The __modify_user_hw_breakpoint() had the "__" prefix because it had
"int pos" as a parameter, although it can be eliminated by adding a loop
that iterates through the breakpoints of "tsk". If you prefer
modify_user_hw_breakpoint(), I will introduce the same in
kernel/hw_breakpoint.c which acts as a wrapper over __modify_user_<> and
takes the hw_breakpoint_lock.

Let me know what you think on the above.

> > 		}
> > 
> > 		if (rc)
> > 			break;
> > 	}
> > 
> > 	/* If anything above failed, restore the original settings */
> > 	if (rc < 0) {
> > 		data = old_dr7;
> > 		second_pass_reqd = 0;
> > 		goto restore;
> > 	}
> > 	if (second_pass_reqd) {
> > 		/* Enter the second-pass after disabling 'second_pass_reqd' */
> > 		second_pass_reqd = 0;
> > 		goto restore;
> > 	}
> > 	return rc;
> > }
> > 
> > I will repost the patchset along with the changes explained above.
> 
> I think it would be less confusing if you change the name
> "second_pass_reqd" to just "second_pass", setting it to 0 the first
> time through and 1 the second time.  So at the end:
> 
> 	/*
> 	 * Make a second pass to free the remaining unused breakpoints
> 	 * or to restore the original breakpoints if an error occurred.
> 	 */
> 	if (!second_pass) {
> 		second_pass = 1;
> 		if (rc < 0)
> 			data = old_dr7;
> 		goto restore;
> 	}
> 
> Also, you need to be more careful about the value of rc.  The error 
> code you return should be the error that caused the first pass to fail.  
> Errors or successes during the second pass shouldn't overwrite that 
> value.
> 
> Alan Stern
> 

Ok.

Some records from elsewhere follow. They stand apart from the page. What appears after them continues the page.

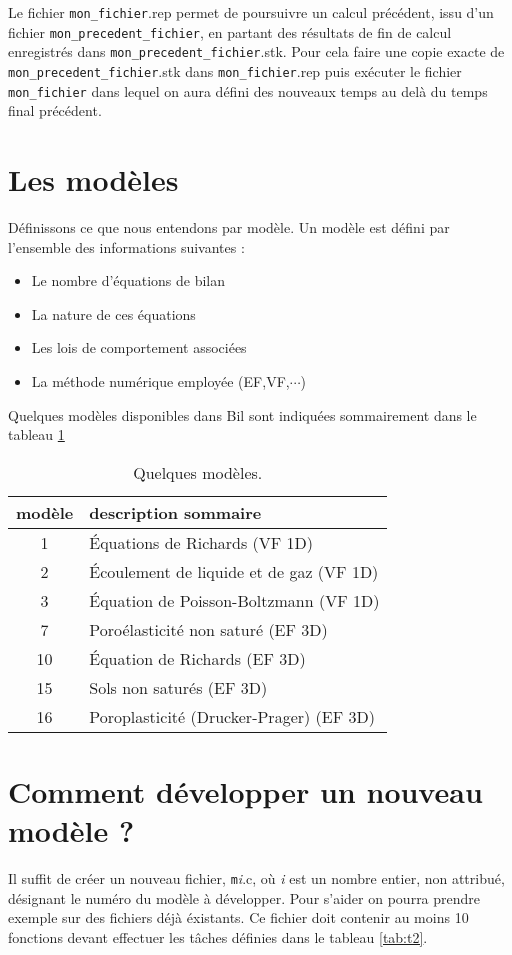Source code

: \documentclass[a4paper,11pt]{article}
\begin{document}
Le fichier {\tt mon\_fichier}.rep permet de poursuivre un calcul pr\'ec\'edent, issu d'un fichier {\tt mon\_precedent\_fichier}, en partant des r\'esultats de fin de calcul enregistr\'es dans {\tt mon\_precedent\_fichier}.stk. Pour cela faire une copie exacte de {\tt mon\_precedent\_fichier}.stk dans {\tt mon\_fichier}.rep puis ex\'ecuter le fichier {\tt mon\_fichier} dans lequel on aura d\'efini des nouveaux temps au del\`a du temps final pr\'ec\'edent.

\section{Les mod\`eles}
D\'efinissons ce que nous entendons par mod\`ele. Un mod\`ele est d\'efini par l'ensemble des informations suivantes :
\begin{itemize}
\item Le nombre d'\'equations de bilan
\item La nature de ces \'equations
\item Les lois de comportement associ\'ees
\item La m\'ethode num\'erique employ\'ee (EF,VF,$\cdots$)
\end{itemize}

Quelques mod\`eles disponibles dans Bil sont indiqu\'ees sommairement dans le tableau \ref{tab:t5}


\begin{table}[ht]
\begin{center}
\begin{tabular}{|c|l|}
\hline
mod\`ele & description sommaire\\ \hline\hline
1 & \'Equations de Richards (VF 1D)\\ \hline
2 & \'Ecoulement de liquide et de gaz (VF 1D)\\ \hline
3 & \'Equation de Poisson-Boltzmann (VF 1D)\\ \hline
7 & Poro\'elasticit\'e non satur\'e (EF 3D)\\ \hline
10 & \'Equation de Richards (EF 3D)\\ \hline
15 & Sols non satur\'es (EF 3D)\\ \hline
16 & Poroplasticit\'e (Drucker-Prager) (EF 3D)\\ \hline
\end{tabular}
\end{center}
\caption{Quelques mod\`eles.}
\label{tab:t5}
\end{table}

\section{Comment d\'evelopper un nouveau mod\`ele ?}
Il suffit de cr\'eer un nouveau fichier, {\tt m}\textit{i}.c, o\`u \textit{i} est un nombre entier, non attribu\'e, d\'esignant le num\'ero du mod\`ele \`a d\'evelopper. Pour s'aider on pourra prendre exemple sur des fichiers d\'ej\`a \'existants. Ce fichier doit contenir au moins 10 fonctions devant effectuer les t\^aches d\'efinies dans le tableau \ref{tab:t2}.
\end{document}
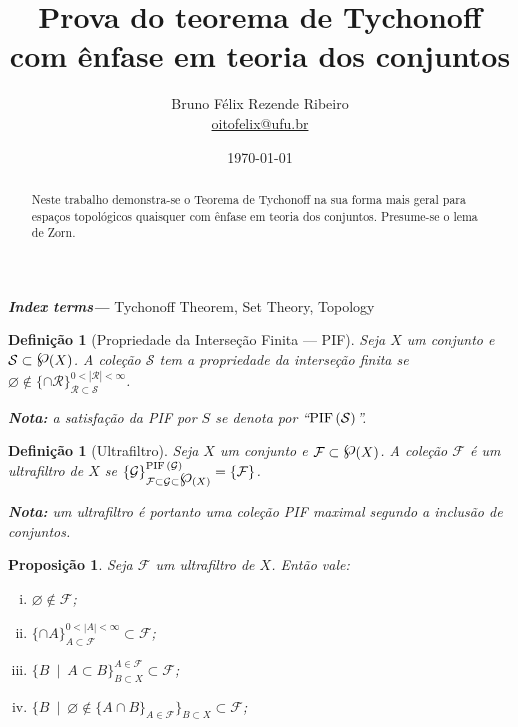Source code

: \documentclass{article}
\title{Prova do teorema de Tychonoff com ênfase em teoria dos conjuntos}
\author{Bruno Félix Rezende Ribeiro \\ \href{mailto:oitofelix@ufu.br}{oitofelix@ufu.br}}
\affil{FAMAT ---  Universidade Federal de Uberlândia}
\date{\today}
\newtheorem{definition}[theorem]{Definição}
\newtheorem{proposition}[theorem]{Proposição}
\providecommand{\keywords}[1]{\textbf{\textit{Index terms---}} #1}
\newcommand{\powerset}{\raisebox{.15\baselineskip}{\Large\ensuremath{\wp}}}
\newcommand{\suchthat}{\enspace|\enspace}
\newcommand{\fip}[1]{\text{PIF\,}(#1)}
\begin{document}
\maketitle

\begin{abstract}
  Neste trabalho demonstra-se o Teorema de Tychonoff na sua forma mais
  geral para espaços topológicos quaisquer com ênfase em teoria dos
  conjuntos.  Presume-se o lema de Zorn.
\end{abstract}

\keywords{Tychonoff Theorem, Set Theory, Topology}

\begin{definition}[Propriedade da Interseção Finita --- PIF]
  Seja \(X\) um conjunto e \(\mathcal{S} \subset \powerset(X)\).  A
  coleção \(\mathcal{S}\) tem a propriedade da interseção finita se
  \(\varnothing \notin \{\cap \mathcal{R}\}_{\mathcal{R} \subset
    \mathcal{S}}^{0 < |\mathcal{R}| < \infty}\).

  \vspace{0.5em}\noindent\textbf{Nota:} a satisfação da PIF por \(S\)
  se denota por ``\(\fip{\mathcal{S}}\)''.
\end{definition}

\begin{definition}[Ultrafiltro]
  Seja \(X\) um conjunto e \(\mathcal{F} \subset \powerset(X)\).  A
  coleção \(\mathcal{F}\) é um ultrafiltro de \(X\) se
  \(\{\mathcal{G}\}_{\mathcal{F}\subset
    \mathcal{G}\subset\powerset(X)}^{\fip{\mathcal{G}}}=\{\mathcal{F}\}\).

  \vspace{0.5em}\noindent\textbf{Nota:} um ultrafiltro é portanto uma
  coleção PIF maximal segundo a inclusão de conjuntos.
\end{definition}

\begin{proposition}\label{uf_prop}
  Seja \(\mathcal{F}\) um ultrafiltro de \(X\).  Então vale:
  \begin{enumerate}[(i)]
  \item \(\varnothing \notin \mathcal{F}\);
  \item \(\{\cap A\}_{A \subset \mathcal{F}}^{0 < |A|<\infty} \subset \mathcal{F}\);
  \item \(\{B \suchthat A \subset B\}_{B\subset X}^{A\in \mathcal{F}}
    \subset \mathcal{F}\);
  \item \(\{B \suchthat \varnothing \notin \{A \cap B\}_{A \in \mathcal{F}}
    \}_{B \subset X} \subset \mathcal{F}\);
  \end{enumerate}
\end{proposition}
\end{document}
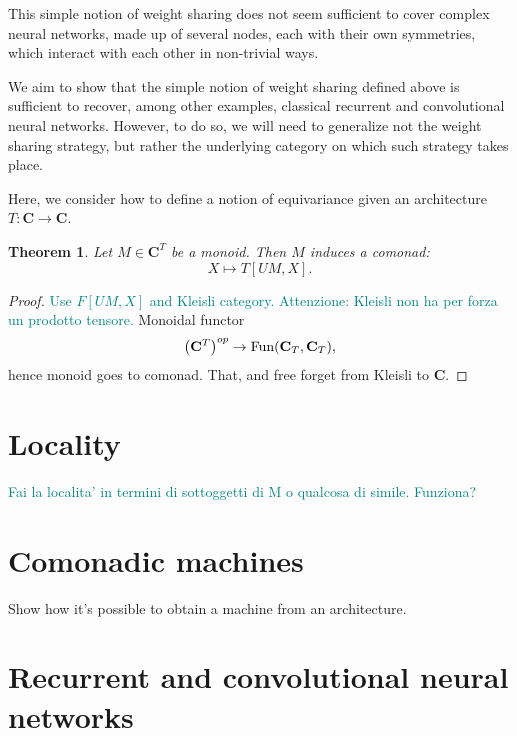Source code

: \documentclass[12pt]{article}
\newtheorem{theorem}{Theorem}
\newcommand{\pietro}[1]{\textcolor{teal}{#1}}
\newcommand{\Fun}{{\textnormal{Fun}}}
\newcommand{\Cat}{{\mathbf{C}}}
\begin{document}
This simple notion of weight sharing does not seem sufficient to cover complex neural networks, made up of several nodes, each with their own symmetries, which interact with each other in non-trivial ways.

We aim to show that the simple notion of weight sharing defined above is sufficient to recover, among other examples, classical recurrent and convolutional neural networks. However, to do so, we will need to generalize not the weight sharing strategy, but rather the underlying category on which such strategy takes place.

Here, we consider how to define a notion of equivariance given an architecture $T\colon\Cat \rightarrow \Cat$.

\begin{theorem}\label{thm:weight_sharing}
    Let $M \in \Cat^T$ be a monoid. Then $M$ induces a comonad:
    \begin{equation*}
        X \mapsto T[UM, X].
    \end{equation*}
\end{theorem}

\begin{proof}
    \pietro{Use $F[UM, X]$ and Kleisli category. Attenzione: Kleisli non ha per forza un prodotto tensore.} Monoidal functor
    \begin{equation*}
        \left(\Cat^T\right)^{op} \rightarrow \Fun(\Cat_T, \Cat_T),
    \end{equation*}
    hence monoid goes to comonad. That, and free forget from Kleisli to $\Cat$.
\end{proof}

\section{Locality}

\pietro{Fai la localita' in termini di sottoggetti di M o qualcosa di simile. Funziona?}

\section{Comonadic machines}

Show how it's possible to obtain a machine from an architecture.

\section{Recurrent and convolutional neural networks}
\end{document}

Will change the code as suggested. The return values in the above
implementation will be modified in the second pass here:

rc = __modify_user_hw_breakpoint(i, tsk, bp);

I will save the 'rc' value from the first pass in a separate variable
and use that as the return value. Operations in the second pass (such as
unregister/modify are not expected to fail).

Here's the revised code:

/*
 * Handle ptrace writes to debug register 7.
 */
static int ptrace_write_dr7(struct task_struct *tsk, unsigned long data)
{
	struct thread_struct *thread = &(tsk->thread);
	unsigned long old_dr7 = thread->debugreg7;
	int i, orig_ret, rc = 0;
	int enabled, second_pass = 0;
	unsigned len, type;
	struct hw_breakpoint *bp;

	data &= ~DR_CONTROL_RESERVED;
restore:
	/*
	 * Loop through all the hardware breakpoints, making the
	 * appropriate changes to each.
	 */
	for (i = 0; i < HB_NUM; i++) {
		enabled = decode_dr7(data, i, &len, &type);
		bp = thread->hbp[i];

		if (!enabled) {
			if (bp) {
				/* Don't unregister the breakpoints right-away,
				 * unless all register_user_hw_breakpoint()
				 * requests have succeeded. This prevents
				 * any window of opportunity for debug
				 * register grabbing by other users.
				 */
				if (!second_pass)
					continue;
				unregister_user_hw_breakpoint(tsk, bp);
				kfree(bp);
			}
			continue;
		}
		if (!bp) {
			rc = -ENOMEM;
			bp = kzalloc(sizeof(struct hw_breakpoint), GFP_KERNEL);
			if (bp) {
				bp->info.address = thread->debugreg[i];
				bp->triggered = ptrace_triggered;
				bp->info.len = len;
				bp->info.type = type;
				rc = register_user_hw_breakpoint(tsk, bp);
				if (!rc)
					set_tsk_thread_flag(tsk, TIF_DEBUG);
				else
					kfree(bp);
			}
		} else {
			spin_lock_bh(&hw_breakpoint_lock);
			rc = __modify_user_hw_breakpoint(i, tsk, bp);
			spin_unlock_bh(&hw_breakpoint_lock);
		}
		if (rc)
			break;
	}
	/*
	 * Make a second pass to free the remaining unused breakpoints
	 * or to restore the original breakpoints if an error occurred.
	 */
	if (!second_pass) {
		second_pass = 1;
		if (rc < 0) {
			orig_ret = rc;
			data = old_dr7;
		}
		goto restore;
	}
	return ((orig_ret < 0) ? orig_ret : rc); 
}

Thanks,
K.Prasad


^ permalink raw reply	[flat|nested] 20+ messages in thread

* Re: [Patch 00/12] Hardware Breakpoint Interfaces
  2009-05-12 17:12               ` K.Prasad
@ 2009-05-12 20:39                 ` Alan Stern
  0 siblings, 0 replies; 20+ messages in thread
From: Alan Stern @ 2009-05-12 20:39 UTC (permalink / raw)
  To: K.Prasad
  Cc: Steven Rostedt, Frederic Weisbecker, Ingo Molnar,
	Linux Kernel Mailing List, Andrew Morton, Benjamin Herrenschmidt,
	maneesh, Roland McGrath

On Tue, 12 May 2009, K.Prasad wrote:

> hmmh...The (un)register_user_<> and __(un)register_user_<> break-up
> looks so modular and am not sure if combining them would be of any
> benefit (and as you might be aware, the compiler can always choose
> to inline though). And doing this might not be helpful if we like to
> virtualise the debug registers (as in the original implementation) in
> the future.

You can keep them separate if you like, but then at least make the "__" 
routines static and remove them from the .h file.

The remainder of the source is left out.